Selon le candidat de la droite, cela fait partie de « sa vie privée », il affirme « avoir parfaitement le droit de se faire offrir un costume par un ami » avant de prétendre être la « victime d’une chasse à l’homme ». La question n’est évidemment pas là. Si François Fillon accepte des cadeaux de généreux donateurs qui tiennent à conserver l’anonymat, dans quelle mesure pourra-t-il leur refuser des contreparties, des échanges de bons procédés, comme cette élévation de Marc Ladreit de Lacharrière au grade de Grand-croix de la légion d’honneur sur sa recommandation en 2009 alors qu’il était Premier ministre ? Il ne semble d’ailleurs pas avoir eu affaire à un ingrat, puisque le directeur de la revue des deux mondes a versé une confortable rémunération à sa femme pour un travail restant à démontrer et lui a accordé en 2013 un prêt sans intérêt de 50 000 euros, remboursé depuis. Tous ces petits arrangements entre amis ne sont pas forcément illégaux, même si Fillon a omis de les déclarer, comme le règlement de l’Assemblée et le sens moral dont il se réclame l’y auraient obligé. Ils témoignent d’une proximité et d’une désinvolture vis-à-vis de l’argent à l’exact opposé de l’image qu’il voulait donner de lui-même.

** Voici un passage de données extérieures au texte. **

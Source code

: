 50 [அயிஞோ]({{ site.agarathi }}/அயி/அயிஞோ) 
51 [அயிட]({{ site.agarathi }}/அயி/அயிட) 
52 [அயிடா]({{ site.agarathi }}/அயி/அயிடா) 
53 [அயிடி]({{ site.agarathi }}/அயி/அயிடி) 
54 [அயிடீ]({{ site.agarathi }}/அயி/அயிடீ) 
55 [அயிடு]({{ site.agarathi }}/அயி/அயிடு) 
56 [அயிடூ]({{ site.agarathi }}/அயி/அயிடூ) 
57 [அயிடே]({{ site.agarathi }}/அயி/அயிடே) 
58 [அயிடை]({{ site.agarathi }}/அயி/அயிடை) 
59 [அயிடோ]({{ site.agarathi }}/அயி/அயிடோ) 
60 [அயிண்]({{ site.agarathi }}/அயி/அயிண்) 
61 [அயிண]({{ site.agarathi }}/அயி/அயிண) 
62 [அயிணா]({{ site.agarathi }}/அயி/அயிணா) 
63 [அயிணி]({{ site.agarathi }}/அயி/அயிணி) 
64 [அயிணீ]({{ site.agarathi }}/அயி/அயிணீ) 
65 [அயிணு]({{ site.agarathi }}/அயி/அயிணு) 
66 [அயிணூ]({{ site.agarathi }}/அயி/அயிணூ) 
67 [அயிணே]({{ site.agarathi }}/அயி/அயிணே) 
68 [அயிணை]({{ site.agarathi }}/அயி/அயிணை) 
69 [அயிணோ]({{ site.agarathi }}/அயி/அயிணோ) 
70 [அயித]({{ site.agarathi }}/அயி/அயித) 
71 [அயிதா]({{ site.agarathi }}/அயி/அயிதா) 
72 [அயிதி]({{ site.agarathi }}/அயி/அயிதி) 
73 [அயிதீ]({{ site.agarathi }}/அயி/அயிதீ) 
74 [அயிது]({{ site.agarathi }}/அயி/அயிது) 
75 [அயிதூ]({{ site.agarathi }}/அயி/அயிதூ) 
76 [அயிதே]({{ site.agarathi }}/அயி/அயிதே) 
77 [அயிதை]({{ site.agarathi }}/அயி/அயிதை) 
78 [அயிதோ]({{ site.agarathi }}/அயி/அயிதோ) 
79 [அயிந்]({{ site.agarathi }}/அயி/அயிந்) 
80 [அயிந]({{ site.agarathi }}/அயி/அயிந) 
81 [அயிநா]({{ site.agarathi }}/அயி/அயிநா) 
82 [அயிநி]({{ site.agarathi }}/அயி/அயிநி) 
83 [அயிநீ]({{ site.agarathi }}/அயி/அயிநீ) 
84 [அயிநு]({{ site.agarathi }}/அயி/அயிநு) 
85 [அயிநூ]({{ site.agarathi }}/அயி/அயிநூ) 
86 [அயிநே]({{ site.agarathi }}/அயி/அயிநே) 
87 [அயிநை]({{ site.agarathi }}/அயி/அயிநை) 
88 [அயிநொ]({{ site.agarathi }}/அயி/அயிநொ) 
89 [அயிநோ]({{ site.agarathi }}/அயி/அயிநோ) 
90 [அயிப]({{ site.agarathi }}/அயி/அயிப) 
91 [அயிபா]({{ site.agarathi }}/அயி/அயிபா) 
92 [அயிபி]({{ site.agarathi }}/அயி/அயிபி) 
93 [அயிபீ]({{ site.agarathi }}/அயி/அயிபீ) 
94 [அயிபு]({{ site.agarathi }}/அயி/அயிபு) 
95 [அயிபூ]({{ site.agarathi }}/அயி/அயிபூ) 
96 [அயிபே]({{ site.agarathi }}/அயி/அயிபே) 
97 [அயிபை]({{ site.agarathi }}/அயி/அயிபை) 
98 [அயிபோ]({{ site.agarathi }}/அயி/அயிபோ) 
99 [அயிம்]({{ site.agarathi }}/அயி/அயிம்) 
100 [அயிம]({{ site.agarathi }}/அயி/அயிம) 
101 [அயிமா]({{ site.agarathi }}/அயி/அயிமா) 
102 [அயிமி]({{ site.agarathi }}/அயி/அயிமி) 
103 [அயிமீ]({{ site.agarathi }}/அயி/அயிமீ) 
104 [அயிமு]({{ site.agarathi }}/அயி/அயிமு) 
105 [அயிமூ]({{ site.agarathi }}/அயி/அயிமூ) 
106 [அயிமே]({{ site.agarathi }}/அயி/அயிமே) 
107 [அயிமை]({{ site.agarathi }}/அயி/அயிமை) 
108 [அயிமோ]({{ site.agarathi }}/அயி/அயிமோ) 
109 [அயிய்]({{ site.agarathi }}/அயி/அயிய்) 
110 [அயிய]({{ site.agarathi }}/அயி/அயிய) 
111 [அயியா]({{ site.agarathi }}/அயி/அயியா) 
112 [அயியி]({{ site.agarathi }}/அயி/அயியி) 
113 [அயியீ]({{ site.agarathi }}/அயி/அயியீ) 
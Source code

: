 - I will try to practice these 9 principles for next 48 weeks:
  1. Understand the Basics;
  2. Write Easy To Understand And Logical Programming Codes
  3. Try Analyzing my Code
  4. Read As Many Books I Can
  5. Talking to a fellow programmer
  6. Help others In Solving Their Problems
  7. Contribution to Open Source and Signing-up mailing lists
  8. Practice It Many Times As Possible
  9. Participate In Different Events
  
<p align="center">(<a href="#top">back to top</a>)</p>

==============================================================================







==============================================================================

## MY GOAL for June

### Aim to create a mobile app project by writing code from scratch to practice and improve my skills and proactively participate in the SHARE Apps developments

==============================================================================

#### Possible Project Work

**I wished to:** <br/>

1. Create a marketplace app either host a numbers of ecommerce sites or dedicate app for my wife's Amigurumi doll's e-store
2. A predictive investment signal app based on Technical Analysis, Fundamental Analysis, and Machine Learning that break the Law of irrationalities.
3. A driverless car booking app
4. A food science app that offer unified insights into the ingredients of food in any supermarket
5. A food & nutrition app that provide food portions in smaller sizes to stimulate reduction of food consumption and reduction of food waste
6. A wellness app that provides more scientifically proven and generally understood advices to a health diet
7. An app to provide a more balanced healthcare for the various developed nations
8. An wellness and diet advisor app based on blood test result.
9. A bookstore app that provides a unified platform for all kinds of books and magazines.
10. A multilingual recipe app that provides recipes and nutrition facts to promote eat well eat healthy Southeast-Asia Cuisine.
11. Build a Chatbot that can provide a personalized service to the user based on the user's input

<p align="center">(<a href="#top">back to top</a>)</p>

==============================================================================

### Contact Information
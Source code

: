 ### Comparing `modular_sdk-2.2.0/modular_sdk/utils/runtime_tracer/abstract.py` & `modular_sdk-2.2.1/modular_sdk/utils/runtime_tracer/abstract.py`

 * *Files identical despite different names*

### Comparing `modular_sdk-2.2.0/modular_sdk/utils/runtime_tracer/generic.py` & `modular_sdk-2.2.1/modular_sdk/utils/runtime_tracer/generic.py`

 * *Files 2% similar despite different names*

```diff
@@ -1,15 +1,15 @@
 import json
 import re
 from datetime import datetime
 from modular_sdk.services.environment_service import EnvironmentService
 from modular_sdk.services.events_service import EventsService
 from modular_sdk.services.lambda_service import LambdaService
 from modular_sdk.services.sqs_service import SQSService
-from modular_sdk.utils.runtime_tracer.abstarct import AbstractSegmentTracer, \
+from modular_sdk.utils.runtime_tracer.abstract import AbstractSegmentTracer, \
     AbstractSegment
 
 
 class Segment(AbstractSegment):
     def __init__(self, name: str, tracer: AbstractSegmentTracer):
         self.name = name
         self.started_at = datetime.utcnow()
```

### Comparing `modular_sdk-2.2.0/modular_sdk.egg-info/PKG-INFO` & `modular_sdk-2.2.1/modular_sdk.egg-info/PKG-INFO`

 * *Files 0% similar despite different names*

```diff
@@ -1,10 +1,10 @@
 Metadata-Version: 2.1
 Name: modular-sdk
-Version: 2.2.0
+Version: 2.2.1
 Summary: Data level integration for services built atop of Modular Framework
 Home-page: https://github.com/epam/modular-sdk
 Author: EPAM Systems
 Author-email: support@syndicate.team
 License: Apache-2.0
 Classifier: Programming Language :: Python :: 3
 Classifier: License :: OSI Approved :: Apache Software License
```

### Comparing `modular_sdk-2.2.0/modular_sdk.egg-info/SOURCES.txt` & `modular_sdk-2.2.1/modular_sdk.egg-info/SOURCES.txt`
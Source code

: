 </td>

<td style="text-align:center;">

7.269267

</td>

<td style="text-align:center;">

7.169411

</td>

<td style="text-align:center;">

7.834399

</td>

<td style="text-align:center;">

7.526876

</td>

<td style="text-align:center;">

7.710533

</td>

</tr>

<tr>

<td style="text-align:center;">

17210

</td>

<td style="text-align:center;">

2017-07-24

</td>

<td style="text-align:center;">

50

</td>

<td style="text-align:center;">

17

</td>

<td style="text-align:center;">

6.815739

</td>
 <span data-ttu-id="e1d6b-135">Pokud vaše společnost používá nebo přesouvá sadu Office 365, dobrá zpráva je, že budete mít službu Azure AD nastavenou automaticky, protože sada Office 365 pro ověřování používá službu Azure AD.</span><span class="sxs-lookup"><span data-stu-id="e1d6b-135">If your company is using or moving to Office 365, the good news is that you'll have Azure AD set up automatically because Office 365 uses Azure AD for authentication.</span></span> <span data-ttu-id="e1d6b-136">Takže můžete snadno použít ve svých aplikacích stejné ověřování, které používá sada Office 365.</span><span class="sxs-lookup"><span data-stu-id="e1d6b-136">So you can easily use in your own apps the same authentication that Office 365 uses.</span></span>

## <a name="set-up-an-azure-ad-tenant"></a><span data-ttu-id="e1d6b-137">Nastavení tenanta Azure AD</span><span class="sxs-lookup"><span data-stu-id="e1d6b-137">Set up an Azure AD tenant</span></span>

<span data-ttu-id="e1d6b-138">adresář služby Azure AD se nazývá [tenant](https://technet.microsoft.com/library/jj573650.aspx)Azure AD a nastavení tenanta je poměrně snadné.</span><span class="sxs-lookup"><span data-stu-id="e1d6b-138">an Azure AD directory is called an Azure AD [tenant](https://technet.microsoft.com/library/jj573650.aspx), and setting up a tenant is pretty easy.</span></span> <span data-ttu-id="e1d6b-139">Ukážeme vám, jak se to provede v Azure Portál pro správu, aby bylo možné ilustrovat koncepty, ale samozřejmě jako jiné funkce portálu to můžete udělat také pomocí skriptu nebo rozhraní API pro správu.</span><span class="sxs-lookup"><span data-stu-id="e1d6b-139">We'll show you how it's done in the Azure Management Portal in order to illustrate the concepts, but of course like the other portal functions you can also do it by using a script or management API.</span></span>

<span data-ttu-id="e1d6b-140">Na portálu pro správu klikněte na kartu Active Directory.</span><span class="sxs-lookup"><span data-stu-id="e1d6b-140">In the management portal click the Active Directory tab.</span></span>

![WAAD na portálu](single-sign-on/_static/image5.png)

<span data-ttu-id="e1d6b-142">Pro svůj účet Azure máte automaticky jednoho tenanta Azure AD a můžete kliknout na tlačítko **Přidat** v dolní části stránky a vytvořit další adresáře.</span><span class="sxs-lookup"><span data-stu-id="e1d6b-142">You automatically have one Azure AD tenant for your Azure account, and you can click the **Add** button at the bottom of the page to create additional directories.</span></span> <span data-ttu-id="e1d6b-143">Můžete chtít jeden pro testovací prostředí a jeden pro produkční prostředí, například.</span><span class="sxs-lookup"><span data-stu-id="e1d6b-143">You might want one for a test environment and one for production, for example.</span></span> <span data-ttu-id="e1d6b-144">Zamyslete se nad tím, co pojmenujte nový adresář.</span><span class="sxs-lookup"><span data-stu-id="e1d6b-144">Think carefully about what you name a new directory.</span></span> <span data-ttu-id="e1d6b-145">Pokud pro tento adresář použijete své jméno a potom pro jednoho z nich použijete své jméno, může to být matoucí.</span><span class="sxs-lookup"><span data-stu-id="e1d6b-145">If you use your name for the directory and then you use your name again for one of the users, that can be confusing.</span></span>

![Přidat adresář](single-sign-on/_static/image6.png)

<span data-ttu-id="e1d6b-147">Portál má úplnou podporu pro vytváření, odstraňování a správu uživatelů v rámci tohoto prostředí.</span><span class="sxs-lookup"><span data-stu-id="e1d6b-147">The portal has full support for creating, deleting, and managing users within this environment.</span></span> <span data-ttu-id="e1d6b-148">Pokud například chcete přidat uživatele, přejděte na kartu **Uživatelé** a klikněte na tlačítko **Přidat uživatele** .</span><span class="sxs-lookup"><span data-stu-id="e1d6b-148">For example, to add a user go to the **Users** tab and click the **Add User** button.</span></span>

En cela, il ne se démarque guère de son principal concurrent, Emmanuel Macron, dont il aimerait pourtant souligner l’origine, celle de la banque et de la finance, même s’il a été contraint de désavouer son directeur de communication pour sa maladresse récente. L’équation Macron= Rothschild= lobby juif était parfaitement déplacée et relève plus des tribunaux que de la sanction politique. Leur point commun, c’est peut-être justement les costards. On se souvient comment Macron avait perdu ses nerfs en assénant à un jeune syndicaliste la phrase définitive : « le meilleur moyen pour se payer un costard, c’est de travailler ». Ceux qui cherchent désespérément un emploi apprécieront. Et pendant ce temps, d’autres reçoivent des petits cadeaux sur la table de nuit, des costards à 6 500 euros pièce, sans voir où serait le problème.